The long term dirft has multiple contributions and not all have the same temperature dependence. The can also be oppsing effects, so that a relatively small error in one contribution can cause a large error in the final sum. Quite often one of the porcesses dominates, but this does not mean that the slower processes are not happening and get relevant for the really long time scale. The relative relevance can change with time (aging) and temperature.
One sometimes sees this on the short time scale with the drift rate even changing the sign.
The Arrhenius type thermal activation with processes speeding up exponential is just one possible describtion. Even here there can be different activation energies and thus a different temperature difference to cause a doubling in the speed. For interpolation over a small temperature range this may still be OK, but with a larger temperature step this can cause significant errors.
An important type of aging that often follows a different equation is the relaxation of mechnical stress: there the creep rate also depends some power of the stress and the stress from thermal mismatch changes with temperature. There is often still an exponential factor from thermal activation, but only as one part of the quation.

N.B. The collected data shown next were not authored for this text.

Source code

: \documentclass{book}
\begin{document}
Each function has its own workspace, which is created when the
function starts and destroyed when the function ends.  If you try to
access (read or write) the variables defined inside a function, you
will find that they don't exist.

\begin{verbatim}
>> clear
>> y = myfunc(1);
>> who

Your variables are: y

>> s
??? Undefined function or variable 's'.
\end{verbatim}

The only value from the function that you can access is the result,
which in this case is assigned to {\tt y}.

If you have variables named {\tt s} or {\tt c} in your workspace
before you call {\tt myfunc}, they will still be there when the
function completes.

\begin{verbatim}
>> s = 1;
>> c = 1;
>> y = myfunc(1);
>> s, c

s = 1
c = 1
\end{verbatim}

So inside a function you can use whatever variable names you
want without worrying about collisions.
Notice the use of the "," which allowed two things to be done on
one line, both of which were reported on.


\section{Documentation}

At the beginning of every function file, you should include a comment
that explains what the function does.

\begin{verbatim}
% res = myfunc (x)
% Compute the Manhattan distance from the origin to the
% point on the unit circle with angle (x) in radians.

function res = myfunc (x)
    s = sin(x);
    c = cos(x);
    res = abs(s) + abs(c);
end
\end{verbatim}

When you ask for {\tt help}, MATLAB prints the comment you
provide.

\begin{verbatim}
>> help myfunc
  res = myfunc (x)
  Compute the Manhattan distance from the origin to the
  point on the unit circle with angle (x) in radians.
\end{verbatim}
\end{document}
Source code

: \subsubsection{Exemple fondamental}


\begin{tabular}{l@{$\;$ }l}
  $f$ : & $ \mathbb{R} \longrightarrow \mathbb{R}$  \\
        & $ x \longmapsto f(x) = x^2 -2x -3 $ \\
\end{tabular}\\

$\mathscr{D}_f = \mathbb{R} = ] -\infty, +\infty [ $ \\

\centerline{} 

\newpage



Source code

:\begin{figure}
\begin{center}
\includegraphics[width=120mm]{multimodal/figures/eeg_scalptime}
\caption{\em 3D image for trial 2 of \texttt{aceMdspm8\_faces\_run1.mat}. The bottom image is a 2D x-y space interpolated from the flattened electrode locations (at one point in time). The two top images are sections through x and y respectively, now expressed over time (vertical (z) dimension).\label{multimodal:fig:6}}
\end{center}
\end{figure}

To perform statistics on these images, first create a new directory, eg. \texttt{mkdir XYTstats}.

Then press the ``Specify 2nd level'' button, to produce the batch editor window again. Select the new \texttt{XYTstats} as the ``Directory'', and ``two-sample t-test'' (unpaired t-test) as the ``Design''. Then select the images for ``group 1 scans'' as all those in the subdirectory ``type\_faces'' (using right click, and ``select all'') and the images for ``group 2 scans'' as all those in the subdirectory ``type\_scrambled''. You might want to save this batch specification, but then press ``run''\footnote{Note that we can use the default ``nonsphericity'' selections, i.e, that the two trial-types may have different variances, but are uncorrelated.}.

Also glassy materials (e.g. epoxy) relatively close to the glass transition are known to behave different: there sturcture changes with temperature and this can effects the speed of other processes, like diffusion of oxigen and stress relaxation.
Another formular used that is not necessary correct is the square root time dependence. This is valid for a simple diffusion processes and random walk like processes, but not necessary all aging processes. Other effects can follow a simple exponential decay or stretched exponential with a power different from 2.